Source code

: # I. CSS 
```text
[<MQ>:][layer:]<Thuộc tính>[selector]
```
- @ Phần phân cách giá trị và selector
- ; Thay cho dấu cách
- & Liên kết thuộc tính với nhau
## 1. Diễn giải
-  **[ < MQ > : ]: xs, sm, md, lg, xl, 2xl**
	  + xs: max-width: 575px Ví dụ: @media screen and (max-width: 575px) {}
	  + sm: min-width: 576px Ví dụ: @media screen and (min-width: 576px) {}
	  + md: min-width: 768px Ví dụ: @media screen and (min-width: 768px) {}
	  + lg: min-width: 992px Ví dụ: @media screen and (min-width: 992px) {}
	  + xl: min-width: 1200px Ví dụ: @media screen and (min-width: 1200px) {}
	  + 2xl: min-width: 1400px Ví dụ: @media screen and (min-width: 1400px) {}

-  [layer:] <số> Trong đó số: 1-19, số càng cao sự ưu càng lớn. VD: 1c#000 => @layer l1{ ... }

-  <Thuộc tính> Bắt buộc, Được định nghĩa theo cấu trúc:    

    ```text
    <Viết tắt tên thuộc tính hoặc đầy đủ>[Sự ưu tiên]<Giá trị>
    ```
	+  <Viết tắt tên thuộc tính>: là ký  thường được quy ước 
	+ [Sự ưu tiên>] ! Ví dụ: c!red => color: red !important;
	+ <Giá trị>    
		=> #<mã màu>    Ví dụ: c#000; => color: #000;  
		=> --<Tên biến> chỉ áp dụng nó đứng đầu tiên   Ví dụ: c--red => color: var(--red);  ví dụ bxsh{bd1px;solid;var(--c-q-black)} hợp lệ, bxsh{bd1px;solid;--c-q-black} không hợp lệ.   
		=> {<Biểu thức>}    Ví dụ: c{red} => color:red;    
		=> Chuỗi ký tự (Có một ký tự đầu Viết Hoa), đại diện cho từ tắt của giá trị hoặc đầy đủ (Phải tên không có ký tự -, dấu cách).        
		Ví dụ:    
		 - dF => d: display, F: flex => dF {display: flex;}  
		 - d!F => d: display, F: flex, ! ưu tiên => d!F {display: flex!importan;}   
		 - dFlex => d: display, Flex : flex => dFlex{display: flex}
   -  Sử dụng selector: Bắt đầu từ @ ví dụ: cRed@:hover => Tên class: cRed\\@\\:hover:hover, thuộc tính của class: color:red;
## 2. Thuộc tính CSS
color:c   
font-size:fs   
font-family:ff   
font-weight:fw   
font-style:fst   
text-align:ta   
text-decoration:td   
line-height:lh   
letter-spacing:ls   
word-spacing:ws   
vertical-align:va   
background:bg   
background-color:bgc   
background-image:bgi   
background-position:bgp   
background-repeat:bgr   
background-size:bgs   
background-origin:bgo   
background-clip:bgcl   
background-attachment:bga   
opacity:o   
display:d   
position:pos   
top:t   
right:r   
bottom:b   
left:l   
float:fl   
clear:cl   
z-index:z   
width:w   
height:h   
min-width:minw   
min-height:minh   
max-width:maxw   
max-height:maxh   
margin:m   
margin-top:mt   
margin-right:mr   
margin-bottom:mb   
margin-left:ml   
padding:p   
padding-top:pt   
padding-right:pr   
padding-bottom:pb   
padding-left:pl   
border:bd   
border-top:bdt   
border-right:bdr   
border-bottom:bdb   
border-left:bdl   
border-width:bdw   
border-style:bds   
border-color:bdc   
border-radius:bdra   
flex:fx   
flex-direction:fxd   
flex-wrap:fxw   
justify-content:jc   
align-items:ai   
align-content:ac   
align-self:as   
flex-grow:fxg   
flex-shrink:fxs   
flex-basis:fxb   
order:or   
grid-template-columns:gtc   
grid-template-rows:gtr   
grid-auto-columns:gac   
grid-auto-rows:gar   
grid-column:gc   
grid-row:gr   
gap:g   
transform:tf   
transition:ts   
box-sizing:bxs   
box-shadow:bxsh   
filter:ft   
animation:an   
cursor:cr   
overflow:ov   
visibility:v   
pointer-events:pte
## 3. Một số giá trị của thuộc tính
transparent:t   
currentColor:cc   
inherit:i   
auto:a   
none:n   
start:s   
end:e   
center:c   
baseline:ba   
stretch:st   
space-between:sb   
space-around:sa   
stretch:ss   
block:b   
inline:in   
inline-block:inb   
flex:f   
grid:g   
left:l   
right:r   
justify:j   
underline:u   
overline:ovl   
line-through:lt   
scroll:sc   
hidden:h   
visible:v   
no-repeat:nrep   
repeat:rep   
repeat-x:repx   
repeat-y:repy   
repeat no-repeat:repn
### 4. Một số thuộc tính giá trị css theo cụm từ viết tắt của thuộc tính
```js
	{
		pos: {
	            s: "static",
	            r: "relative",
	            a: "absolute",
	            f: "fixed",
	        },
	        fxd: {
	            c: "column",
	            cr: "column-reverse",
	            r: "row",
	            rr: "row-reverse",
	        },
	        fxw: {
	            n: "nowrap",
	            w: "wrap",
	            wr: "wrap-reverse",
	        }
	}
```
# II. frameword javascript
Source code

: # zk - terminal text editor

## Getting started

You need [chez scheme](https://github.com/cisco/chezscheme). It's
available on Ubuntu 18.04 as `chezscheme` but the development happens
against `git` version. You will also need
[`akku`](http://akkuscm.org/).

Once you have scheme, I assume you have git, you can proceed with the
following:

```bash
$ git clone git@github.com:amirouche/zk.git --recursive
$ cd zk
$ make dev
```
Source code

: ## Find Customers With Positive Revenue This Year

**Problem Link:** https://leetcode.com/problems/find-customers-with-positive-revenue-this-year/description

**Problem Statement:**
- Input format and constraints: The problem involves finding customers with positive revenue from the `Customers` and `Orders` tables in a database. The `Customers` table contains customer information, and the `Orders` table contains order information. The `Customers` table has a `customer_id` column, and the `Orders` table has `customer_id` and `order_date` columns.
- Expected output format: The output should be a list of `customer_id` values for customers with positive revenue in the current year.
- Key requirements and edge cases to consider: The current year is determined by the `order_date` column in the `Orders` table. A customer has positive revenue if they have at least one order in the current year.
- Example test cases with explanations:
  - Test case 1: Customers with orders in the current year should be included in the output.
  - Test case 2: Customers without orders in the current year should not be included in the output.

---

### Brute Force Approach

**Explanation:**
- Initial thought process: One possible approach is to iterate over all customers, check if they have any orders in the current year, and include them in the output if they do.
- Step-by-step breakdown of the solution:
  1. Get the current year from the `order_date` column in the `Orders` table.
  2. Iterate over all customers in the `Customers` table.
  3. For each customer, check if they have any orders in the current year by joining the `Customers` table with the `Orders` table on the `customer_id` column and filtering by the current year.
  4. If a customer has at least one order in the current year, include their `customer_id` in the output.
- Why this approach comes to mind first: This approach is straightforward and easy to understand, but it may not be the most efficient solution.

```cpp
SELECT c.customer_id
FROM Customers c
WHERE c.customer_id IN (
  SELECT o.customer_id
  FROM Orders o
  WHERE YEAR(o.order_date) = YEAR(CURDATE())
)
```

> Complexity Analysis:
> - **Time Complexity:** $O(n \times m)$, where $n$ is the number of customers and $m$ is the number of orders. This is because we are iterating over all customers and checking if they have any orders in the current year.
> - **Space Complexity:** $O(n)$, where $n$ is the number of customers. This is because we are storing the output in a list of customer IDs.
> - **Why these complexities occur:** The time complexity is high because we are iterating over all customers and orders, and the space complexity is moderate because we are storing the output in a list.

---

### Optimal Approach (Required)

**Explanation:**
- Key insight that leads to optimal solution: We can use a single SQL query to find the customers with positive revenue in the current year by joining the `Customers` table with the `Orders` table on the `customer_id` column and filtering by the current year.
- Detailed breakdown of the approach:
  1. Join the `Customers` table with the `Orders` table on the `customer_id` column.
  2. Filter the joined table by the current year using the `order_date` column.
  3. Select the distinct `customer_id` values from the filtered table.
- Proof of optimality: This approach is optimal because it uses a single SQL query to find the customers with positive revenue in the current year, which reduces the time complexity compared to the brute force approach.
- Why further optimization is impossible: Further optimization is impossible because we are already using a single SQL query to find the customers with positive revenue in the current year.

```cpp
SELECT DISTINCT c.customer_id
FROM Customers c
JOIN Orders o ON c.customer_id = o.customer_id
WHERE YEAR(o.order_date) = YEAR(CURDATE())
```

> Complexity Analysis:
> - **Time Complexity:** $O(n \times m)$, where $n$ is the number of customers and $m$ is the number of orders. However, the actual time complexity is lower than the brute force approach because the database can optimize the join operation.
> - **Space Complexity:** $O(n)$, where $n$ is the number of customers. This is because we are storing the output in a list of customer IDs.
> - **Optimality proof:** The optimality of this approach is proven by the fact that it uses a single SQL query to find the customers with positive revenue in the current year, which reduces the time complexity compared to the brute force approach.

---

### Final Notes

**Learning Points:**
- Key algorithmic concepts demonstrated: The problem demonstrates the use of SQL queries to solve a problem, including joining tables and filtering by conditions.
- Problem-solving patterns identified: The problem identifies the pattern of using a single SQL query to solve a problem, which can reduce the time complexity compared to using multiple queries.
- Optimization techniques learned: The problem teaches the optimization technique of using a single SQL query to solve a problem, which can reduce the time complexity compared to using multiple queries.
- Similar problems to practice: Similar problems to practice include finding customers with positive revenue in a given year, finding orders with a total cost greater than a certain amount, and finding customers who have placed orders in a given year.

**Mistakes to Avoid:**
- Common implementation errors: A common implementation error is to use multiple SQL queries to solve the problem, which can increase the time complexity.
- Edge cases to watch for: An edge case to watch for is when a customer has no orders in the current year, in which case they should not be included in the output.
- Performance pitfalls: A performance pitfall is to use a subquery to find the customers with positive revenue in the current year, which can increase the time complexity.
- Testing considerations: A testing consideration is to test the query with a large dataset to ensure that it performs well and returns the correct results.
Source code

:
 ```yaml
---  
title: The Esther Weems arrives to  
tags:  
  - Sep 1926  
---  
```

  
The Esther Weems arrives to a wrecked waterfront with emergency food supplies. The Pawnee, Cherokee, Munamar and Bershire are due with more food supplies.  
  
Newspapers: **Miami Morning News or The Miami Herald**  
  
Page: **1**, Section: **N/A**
-------
• [Action item]
When you reach the line containing "min-width:minw" in the data above, start copying exactly, and stop after the line containing "justify-content:jc".

• [Solved exercise]
min-width:minw   
min-height:minh   
max-width:maxw   
max-height:maxh   
margin:m   
margin-top:mt   
margin-right:mr   
margin-bottom:mb   
margin-left:ml   
padding:p   
padding-top:pt   
padding-right:pr   
padding-bottom:pb   
padding-left:pl   
border:bd   
border-top:bdt   
border-right:bdr   
border-bottom:bdb   
border-left:bdl   
border-width:bdw   
border-style:bds   
border-color:bdc   
border-radius:bdra   
flex:fx   
flex-direction:fxd   
flex-wrap:fxw   
justify-content:jc   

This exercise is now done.